Contrary to popular belief, an IRA, or Individual Retirement Account, is not an investment product like a stock, bond or mutual fund. It’s merely an account in which investments are held for the purpose of retirement savings.

axstj-savingsdsc_1676-stj-1013-5575-web.jpgThere are several types of IRAs: Traditional, Roth, SIMPLE and SEP. The Traditional and Roth are available to individuals while the SIMPLE and SEP are employer sponsored plans. This article will focus on just Traditional and Roth accounts.

While there may be several reasons why you’d want to invest money in an IRA, the primary reason is for the tax advantages offered by the federal government. Here are some specifics:

Traditional IRA

Although subject to change annually, in 2010 an individual may be eligible to invest up to $5,000 of pretax earnings in a Traditional IRA. For those over the age of 50, you can do an additional “catch-up” contribution of $1,000.

The primary advantage is that you may be able to deduct the contributions which reduces the amount of income subject to federal taxes. The account grows tax deferred until withdrawals are made, at which time they’re taxed as ordinary income. The common assumption made is that most people will have lower income levels in retirement and therefore be taxed at a lower rate. Although a fair assumption in most cases, this may not always the case. And, there’s no guarantee that tax rates themselves won’t be higher in the future.

Rules & Restrictions: Here are some specifics on a Traditional IRA:

  1. Withdrawals prior to age 59 ½ are taxed as ordinary income as well as subject to a 10% penalty unless certain exceptions are met (death, or disability for example).
  2. At age 70 ½ you’re required to take mandatory distributions (Required Minimum Distribution) or a 50% penalty equal to the amount that should have been taken is assessed.
  3. Contributions are limited to $5,000 ($6,000 if over 50 years old) or 100% of your taxable compensation, whichever is less.
  4. Tax deduction – depending on your modified adjusted gross income, and if you are or aren’t covered by a retirement plan at work will affect if you can deduct your full contribution. Review this years IRS table for more details.
Roth IRA

Contribution limits are the same but are not tax deductible. The account does, however, grow tax free and distributions are taken tax free after age 59 1/2. You can also withdraw all contributions once any Roth account has been established for at least 5 years.
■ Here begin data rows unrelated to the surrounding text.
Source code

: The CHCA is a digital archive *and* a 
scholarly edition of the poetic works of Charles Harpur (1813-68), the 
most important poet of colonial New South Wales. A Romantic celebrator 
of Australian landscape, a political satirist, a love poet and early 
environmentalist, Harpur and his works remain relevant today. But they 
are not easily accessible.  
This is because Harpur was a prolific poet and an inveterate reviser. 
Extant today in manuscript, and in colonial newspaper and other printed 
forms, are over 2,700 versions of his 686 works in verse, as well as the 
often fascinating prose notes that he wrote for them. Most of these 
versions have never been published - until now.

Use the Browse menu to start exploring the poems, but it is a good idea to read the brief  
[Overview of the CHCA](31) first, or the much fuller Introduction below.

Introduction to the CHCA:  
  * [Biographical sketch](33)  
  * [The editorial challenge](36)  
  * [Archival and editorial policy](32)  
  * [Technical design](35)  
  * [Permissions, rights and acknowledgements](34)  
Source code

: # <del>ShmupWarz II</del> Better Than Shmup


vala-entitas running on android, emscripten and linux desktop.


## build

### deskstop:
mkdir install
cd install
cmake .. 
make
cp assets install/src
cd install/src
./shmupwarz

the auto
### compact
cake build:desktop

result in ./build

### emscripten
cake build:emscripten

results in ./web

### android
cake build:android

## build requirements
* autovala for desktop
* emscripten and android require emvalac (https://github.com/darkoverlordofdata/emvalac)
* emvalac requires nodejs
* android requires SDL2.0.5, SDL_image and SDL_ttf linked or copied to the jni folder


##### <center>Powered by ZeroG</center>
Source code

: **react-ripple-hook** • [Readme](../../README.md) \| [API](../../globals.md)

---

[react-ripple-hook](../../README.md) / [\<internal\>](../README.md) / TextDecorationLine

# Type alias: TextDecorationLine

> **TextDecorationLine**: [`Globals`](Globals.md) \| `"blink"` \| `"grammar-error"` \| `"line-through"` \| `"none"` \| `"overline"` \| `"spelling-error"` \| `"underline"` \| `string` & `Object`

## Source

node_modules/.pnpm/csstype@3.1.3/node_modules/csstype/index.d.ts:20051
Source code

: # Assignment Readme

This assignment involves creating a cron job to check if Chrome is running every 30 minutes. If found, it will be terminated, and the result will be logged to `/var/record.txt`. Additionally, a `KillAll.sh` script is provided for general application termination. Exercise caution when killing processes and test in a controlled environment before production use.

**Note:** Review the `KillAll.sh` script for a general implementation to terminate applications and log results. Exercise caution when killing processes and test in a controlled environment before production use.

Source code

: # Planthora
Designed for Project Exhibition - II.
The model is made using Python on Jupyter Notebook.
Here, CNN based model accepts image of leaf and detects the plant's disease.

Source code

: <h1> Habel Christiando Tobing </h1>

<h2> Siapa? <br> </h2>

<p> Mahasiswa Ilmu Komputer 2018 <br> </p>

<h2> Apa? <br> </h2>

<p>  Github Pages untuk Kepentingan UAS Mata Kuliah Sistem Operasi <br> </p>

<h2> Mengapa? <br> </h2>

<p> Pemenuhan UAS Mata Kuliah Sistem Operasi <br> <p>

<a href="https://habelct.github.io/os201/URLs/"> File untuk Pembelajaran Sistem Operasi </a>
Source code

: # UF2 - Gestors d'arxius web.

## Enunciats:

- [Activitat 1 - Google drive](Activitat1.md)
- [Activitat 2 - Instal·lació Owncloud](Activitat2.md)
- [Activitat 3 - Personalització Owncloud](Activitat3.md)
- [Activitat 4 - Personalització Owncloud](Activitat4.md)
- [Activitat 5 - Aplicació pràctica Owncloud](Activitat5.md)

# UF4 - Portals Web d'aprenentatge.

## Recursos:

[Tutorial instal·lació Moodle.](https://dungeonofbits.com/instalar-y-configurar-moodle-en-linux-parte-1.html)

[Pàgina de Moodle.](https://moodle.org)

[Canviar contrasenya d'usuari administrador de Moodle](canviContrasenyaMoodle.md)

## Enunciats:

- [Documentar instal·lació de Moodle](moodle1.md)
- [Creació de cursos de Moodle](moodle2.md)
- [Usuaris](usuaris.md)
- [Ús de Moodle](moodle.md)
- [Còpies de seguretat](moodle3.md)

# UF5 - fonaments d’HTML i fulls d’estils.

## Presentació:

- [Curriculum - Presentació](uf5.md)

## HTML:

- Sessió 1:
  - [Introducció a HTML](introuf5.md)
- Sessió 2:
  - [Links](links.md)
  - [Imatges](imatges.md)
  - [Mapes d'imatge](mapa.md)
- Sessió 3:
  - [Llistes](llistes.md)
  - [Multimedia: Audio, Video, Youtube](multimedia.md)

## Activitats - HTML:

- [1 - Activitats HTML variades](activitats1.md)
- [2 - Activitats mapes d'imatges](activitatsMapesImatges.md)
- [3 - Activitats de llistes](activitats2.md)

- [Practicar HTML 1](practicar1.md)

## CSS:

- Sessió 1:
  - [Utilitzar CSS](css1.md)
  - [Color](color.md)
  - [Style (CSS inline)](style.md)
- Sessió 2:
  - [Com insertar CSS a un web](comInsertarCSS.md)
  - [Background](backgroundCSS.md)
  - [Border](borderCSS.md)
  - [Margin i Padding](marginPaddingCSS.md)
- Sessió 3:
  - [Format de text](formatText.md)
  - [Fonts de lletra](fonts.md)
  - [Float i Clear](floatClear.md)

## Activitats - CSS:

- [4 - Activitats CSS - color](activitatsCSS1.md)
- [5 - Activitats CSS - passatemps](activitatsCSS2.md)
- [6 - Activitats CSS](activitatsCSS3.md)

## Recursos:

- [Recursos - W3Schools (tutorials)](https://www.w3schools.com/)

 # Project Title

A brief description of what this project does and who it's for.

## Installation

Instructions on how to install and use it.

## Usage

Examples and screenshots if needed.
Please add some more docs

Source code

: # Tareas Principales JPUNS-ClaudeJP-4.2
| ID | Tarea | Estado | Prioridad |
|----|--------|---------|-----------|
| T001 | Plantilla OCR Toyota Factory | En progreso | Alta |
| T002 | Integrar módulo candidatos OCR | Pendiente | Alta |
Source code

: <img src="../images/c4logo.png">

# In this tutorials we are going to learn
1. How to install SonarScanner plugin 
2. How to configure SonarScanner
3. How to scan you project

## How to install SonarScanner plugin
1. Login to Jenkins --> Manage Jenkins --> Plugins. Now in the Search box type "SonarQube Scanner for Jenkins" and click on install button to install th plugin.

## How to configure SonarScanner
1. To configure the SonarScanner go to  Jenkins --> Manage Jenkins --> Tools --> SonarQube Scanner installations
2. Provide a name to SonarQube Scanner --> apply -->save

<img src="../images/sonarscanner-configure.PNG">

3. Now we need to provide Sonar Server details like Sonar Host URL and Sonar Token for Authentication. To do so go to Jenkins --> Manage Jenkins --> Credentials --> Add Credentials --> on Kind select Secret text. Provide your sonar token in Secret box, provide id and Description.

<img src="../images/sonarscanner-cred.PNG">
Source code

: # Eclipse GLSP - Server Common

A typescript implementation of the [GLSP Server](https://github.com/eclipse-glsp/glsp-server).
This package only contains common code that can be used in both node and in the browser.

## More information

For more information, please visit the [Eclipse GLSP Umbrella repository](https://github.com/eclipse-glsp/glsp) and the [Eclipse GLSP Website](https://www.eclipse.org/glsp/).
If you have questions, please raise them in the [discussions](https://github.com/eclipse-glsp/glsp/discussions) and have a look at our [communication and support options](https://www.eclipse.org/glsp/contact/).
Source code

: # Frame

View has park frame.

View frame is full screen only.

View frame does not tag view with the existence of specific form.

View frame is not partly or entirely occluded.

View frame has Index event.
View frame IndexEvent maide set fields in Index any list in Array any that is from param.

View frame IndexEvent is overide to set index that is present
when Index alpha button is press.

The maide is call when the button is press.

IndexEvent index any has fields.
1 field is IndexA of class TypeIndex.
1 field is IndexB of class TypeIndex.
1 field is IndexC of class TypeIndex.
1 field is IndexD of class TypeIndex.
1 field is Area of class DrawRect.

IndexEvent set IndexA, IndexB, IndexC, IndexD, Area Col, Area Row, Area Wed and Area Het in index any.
Rules & Restrictions: Here are some specifics on a Roth IRA:
  1. Free to withdraw any direct contributions tax free at any time after the seasoning period (5 years).
  2. There are no required minimum distributions at age 70 ½.
  3. There are contribution limits to a Roth IRA based on income.
  • Single or head of household filer- full contribution ability with income up to $105,000. Partial contribution with income $150,000-$120,000. No contribution if income over $120,000.
  • Joint filer- full contribution with income up to $166,000. Partial contributions between $166,000-$176,000. No contribution if over $176,000.

To summarize, the advantage of investing in an IRA is the tax savings. The difference between a Traditional IRA and Roth IRA is when you receive the tax benefit. With the Traditional IRA you receive the tax benefits immediately and with a Roth you receive it in retirement.

Because everyone’s situation is different, and predicting your future tax bracket isn’t a black and white calculation, I recommend you consult with a tax or financial professional to determine what options are best for you.